• **Stored data**
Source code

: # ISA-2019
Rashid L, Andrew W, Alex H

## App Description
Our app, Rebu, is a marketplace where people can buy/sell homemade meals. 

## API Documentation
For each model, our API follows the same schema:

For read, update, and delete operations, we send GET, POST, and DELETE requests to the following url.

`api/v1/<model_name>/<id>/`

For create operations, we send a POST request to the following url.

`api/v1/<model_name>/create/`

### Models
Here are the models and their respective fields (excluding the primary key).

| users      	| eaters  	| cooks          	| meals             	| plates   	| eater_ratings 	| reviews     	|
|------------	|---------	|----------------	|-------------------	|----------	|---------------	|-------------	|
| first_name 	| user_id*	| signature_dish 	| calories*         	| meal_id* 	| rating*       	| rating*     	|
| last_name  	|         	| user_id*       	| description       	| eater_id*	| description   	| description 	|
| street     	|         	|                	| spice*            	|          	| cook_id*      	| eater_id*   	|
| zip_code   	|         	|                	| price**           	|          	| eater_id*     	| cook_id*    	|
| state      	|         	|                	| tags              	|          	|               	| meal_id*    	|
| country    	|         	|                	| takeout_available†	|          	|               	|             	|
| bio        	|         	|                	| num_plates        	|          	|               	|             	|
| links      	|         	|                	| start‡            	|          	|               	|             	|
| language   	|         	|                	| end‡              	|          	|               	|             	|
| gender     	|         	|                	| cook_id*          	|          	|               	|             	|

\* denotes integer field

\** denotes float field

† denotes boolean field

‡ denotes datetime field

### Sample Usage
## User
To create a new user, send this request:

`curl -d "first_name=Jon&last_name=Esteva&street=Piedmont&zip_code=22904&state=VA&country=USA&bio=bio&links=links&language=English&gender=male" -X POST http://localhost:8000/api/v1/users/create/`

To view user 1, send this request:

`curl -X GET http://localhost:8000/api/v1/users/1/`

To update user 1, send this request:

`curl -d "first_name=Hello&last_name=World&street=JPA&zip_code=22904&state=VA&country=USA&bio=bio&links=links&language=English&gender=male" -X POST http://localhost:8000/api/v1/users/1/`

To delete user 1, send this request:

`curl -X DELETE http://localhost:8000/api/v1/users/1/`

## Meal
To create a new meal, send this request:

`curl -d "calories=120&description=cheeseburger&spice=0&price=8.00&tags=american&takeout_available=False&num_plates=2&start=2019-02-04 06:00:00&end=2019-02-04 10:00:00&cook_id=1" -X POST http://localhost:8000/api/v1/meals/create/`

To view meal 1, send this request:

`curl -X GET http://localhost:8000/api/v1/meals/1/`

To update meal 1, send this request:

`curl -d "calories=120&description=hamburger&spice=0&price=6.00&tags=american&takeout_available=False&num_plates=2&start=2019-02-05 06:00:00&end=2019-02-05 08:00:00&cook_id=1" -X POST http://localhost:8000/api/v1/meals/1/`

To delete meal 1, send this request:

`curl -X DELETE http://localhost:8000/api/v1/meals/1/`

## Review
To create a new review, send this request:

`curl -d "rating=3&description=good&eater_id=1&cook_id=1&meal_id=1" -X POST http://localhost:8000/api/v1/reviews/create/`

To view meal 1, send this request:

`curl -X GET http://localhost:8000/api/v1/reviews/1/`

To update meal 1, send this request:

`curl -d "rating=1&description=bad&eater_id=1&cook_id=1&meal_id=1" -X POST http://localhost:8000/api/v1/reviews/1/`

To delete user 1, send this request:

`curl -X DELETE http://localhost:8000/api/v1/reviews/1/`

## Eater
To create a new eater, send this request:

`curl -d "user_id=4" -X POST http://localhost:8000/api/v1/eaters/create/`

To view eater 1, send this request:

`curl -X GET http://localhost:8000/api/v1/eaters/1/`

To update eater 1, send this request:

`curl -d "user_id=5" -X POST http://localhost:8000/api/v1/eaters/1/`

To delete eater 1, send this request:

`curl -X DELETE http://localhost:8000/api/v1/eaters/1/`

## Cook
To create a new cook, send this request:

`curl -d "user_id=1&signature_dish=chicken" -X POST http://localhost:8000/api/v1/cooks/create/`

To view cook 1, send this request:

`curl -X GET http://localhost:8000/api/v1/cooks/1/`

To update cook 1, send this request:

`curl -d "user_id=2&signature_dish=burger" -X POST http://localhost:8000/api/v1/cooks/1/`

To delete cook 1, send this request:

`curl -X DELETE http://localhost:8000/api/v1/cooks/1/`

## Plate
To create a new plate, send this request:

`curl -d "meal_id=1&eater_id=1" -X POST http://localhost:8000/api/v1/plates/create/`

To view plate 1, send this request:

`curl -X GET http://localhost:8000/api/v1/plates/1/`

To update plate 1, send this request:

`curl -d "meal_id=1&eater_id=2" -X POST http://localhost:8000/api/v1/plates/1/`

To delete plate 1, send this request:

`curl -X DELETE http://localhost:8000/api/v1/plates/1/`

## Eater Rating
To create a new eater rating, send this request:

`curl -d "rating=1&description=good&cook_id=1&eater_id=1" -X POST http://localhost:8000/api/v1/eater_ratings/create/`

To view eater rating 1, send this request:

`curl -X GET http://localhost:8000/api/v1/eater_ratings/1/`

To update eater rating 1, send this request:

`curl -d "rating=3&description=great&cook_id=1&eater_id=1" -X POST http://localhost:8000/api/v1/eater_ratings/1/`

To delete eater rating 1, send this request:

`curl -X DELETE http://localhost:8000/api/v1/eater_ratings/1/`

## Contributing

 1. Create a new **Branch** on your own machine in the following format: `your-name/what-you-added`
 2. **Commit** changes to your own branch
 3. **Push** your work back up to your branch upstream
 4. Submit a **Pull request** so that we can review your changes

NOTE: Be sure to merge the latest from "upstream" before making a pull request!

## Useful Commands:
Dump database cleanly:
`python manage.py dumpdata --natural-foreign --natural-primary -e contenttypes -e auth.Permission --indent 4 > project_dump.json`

• **Assignment**
Transcribe the opening lines of the listing exactly, please. Stop after the line that contains "For each model, our".

• **Exercise output**
Source code

: # ISA-2019
Rashid L, Andrew W, Alex H

## App Description
Our app, Rebu, is a marketplace where people can buy/sell homemade meals. 

## API Documentation
For each model, our API follows the same schema:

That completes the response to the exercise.